Machine Learning for JAK2 Mutation Prediction in Erythrocytosis: Context Matters

To the Editor.—Schifman et al¹ present a machine learning (ML) classifier using blood count parameters and erythropoietin (EPO) levels to predict JAK2 mutations in patients with elevated hemoglobin. Their contribution to this evolving area is commendable. However, we wish to highlight several methodologic and practical issues that limit the relevance and clinical applicability of this approach.

First, the authors define erythrocytosis by using hemoglobin thresholds greater than 15 g/dL for females and greater than 17 g/dL for males—values that diverge from World Health Organization and International Consensus Classification criteria (>16.0 g/dL and >16.5 g/dL, respectively).^2,3 The female threshold in particular may capture individuals who would not be evaluated for erythrocytosis under standard diagnostic frameworks. As a result, the model may be trained on a population that differs substantially from those typically referred to hematology clinics.

Second, the inclusion of EPO introduces practical constraints, with turnaround times exceeding 1 week in most laboratories. As the authors note, EPO has limited standalone diagnostic utility,⁴ further underscored by the recent discovery of hepatic-like EPO variants that cause erythrocytosis despite normal EPO levels.⁵ While EPO may add value combined with parameters, its use may necessitate additional clinic visits, introducing diagnostic delays and limiting timely decision support. In contrast, the JAKPOT rule⁶ relies only on parameters available at the initial clinic visit, enabling real-time decision-making about JAK2 testing.

A more fundamental concern lies in the nature of the training and validation data. The models were trained on Veterans Affairs registry data, which may represent an older population and be validated with an independent hospital laboratory system. While large, there is lack of clinical context, particularly referral indication, inpatient versus outpatient setting, and final diagnosis. Further, the training cohort was overwhelmingly male (8190 of 8479; 96.6%), which, combined with the nonstandard hemoglobin threshold for women, raises questions about the model’s applicability to female patients in real-world practice.¹ In contrast, the JAKPOT cohort comprised patients referred for elevated hemoglobin levels in outpatient internal medicine and hematology clinics,⁶ more closely reflecting the population in which such tools are likely to have the greatest clinical impact.

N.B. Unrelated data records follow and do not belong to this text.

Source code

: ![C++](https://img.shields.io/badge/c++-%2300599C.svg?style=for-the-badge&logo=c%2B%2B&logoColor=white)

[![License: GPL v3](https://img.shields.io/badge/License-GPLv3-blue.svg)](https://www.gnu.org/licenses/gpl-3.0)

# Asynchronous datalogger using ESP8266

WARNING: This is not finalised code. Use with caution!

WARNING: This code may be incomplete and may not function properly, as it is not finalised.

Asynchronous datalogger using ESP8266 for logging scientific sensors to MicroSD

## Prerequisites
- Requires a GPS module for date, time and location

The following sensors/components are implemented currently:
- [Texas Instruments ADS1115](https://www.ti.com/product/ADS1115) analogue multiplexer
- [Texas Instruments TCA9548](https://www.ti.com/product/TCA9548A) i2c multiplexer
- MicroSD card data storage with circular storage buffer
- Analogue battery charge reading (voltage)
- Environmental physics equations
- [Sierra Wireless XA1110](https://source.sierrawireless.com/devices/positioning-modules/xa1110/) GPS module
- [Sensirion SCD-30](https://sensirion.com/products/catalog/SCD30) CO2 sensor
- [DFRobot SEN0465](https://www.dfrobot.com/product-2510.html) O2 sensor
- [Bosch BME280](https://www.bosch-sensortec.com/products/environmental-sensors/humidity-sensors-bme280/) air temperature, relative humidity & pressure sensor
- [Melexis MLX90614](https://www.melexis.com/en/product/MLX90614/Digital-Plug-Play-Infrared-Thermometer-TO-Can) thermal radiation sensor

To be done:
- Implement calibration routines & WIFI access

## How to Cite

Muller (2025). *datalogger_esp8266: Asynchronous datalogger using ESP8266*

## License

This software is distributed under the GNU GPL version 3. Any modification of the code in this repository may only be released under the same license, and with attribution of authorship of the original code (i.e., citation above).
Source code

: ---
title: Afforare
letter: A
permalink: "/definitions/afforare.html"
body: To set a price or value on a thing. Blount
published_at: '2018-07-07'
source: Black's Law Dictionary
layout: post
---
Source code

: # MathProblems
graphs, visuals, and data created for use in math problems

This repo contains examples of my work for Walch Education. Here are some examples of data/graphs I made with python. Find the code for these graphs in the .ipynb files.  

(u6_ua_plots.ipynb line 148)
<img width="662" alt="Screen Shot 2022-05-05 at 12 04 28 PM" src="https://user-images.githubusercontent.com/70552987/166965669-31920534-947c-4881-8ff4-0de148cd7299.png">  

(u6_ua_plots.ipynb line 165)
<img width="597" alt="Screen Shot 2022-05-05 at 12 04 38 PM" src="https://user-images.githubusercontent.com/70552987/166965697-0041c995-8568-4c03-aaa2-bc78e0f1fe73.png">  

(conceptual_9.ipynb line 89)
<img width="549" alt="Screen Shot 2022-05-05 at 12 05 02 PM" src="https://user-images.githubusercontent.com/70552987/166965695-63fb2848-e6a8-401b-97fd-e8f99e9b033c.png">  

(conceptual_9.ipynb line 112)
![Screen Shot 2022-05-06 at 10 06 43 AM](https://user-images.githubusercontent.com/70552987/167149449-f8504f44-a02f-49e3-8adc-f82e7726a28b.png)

While both the ML model and the JAKPOT rule achieved 100% sensitivity and negative predictive value in validation, the authors cite greater test reduction with their model (89% versus 50%) as a key advantage. It should be noted that the population analyzed had a lower JAK2 mutation prevalence (2.7%) than that observed in real-world hematology clinics,⁷ raising further questions about the model’s applicability.

Machine learning holds promise to support clinical decision-making in hematology-oncology, where there is a need for tools to improve diagnostic stewardship.⁸ Schifman et al¹ take an important step in this direction and the results presented may be promising, but any clinical benefit must be verified in larger data sets with age, sex, and JAK2 characteristics reflective of anticipated clinical application. Further, to be truly useful such tools must be developed and validated in clinically relevant populations and rely on variables that are readily available to support real-time decision-making. Toward these ends, simpler rules like JAKPOT—now undergoing prospective validation (NCT06785870), essential before adoption of any such tool—may offer a more practical path forward to support JAK2 testing decisions in everyday hematology practice.